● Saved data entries
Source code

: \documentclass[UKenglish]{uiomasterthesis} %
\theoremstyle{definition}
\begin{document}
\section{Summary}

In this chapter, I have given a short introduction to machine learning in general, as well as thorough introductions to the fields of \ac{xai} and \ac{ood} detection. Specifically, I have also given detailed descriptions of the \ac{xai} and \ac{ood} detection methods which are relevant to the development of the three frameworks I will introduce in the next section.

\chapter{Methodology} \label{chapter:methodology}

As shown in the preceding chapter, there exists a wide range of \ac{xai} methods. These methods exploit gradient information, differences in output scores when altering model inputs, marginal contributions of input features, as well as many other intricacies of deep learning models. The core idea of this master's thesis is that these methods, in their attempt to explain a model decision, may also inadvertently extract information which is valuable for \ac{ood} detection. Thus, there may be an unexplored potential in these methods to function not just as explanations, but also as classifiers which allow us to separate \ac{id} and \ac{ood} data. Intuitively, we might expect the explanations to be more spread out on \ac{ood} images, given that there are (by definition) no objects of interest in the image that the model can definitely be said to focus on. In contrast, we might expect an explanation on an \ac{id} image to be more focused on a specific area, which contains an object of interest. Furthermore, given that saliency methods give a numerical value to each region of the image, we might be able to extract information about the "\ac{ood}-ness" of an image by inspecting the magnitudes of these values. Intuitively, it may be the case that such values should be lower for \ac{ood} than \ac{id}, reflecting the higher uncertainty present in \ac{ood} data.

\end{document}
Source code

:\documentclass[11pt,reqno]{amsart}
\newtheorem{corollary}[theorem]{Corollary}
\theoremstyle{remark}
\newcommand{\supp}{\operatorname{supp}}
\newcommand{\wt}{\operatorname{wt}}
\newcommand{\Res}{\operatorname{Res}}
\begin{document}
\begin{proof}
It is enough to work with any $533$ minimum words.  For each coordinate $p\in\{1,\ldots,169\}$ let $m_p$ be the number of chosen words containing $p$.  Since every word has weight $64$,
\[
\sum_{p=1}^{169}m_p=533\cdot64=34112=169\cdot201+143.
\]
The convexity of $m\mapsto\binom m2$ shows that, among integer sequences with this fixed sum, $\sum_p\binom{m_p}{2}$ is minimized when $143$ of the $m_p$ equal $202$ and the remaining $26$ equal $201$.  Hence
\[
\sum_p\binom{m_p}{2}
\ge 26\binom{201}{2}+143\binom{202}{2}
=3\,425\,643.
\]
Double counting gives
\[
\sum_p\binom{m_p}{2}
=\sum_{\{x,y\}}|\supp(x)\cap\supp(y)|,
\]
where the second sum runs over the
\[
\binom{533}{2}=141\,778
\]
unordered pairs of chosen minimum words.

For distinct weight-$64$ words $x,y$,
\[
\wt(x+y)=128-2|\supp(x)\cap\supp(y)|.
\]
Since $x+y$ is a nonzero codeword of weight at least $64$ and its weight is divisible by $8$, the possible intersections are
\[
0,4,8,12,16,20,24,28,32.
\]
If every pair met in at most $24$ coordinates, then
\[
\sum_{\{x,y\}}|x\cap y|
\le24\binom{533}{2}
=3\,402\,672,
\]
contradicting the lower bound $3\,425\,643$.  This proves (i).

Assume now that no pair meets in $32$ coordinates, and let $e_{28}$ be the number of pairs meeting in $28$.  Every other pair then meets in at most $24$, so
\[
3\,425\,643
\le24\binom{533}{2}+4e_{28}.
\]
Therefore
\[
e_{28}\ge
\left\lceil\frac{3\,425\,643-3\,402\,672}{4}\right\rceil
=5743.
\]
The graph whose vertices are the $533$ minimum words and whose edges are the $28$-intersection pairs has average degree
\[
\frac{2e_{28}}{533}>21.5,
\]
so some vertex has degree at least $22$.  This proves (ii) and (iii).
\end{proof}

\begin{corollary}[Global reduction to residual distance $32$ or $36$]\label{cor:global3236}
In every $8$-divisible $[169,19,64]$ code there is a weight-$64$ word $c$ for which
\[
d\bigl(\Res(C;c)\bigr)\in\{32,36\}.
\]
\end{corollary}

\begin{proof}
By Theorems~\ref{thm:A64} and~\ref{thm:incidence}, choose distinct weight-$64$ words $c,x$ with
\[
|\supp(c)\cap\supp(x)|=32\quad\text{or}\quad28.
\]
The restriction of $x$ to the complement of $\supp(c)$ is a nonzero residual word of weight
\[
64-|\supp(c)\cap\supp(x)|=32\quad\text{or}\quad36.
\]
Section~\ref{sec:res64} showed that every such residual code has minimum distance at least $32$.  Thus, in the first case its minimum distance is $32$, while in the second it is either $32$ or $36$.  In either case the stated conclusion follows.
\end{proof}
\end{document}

● ASSIGNMENT
Scan the records above for the word "distinct". Copy each line that has it.

● ANSWER FOR THIS EXERCISE
For distinct weight-$64$ words $x,y$,
By Theorems~\ref{thm:A64} and~\ref{thm:incidence}, choose distinct weight-$64$ words $c,x$ with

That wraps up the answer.